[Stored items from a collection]

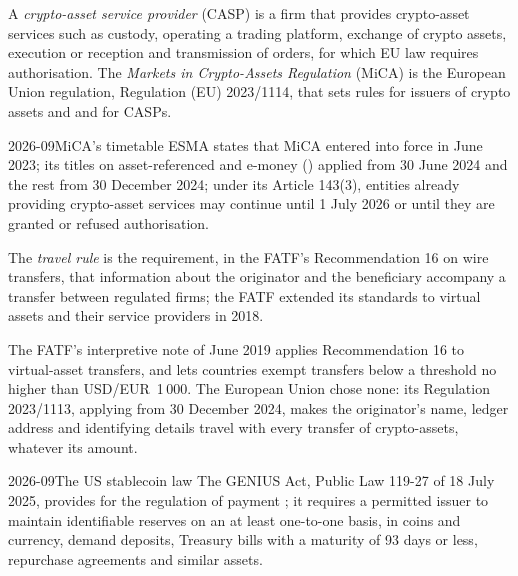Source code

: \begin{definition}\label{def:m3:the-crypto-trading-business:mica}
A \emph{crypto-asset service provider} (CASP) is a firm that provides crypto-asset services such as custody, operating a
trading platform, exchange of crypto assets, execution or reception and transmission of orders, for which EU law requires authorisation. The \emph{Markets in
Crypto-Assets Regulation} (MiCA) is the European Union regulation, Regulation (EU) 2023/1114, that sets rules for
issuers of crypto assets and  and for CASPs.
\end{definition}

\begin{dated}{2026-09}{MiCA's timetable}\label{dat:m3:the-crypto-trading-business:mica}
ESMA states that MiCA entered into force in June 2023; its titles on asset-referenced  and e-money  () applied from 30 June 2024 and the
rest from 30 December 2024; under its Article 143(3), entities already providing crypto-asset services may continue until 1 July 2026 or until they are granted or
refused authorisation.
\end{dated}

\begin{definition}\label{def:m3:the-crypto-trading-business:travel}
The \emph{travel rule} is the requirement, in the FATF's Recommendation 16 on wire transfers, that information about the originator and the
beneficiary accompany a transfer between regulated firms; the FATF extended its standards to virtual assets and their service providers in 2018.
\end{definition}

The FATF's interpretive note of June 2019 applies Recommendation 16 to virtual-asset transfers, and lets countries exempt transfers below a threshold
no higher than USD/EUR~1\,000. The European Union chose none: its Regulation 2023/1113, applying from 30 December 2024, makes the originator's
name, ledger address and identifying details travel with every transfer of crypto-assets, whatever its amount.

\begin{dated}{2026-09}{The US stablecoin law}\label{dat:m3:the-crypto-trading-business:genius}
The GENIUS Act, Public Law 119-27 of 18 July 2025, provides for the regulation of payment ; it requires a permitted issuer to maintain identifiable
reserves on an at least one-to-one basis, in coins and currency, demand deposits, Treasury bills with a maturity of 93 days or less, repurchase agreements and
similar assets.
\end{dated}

→ Action item: The reply should be nothing but the number of lines in the entries that include "business".

→ Your response: 4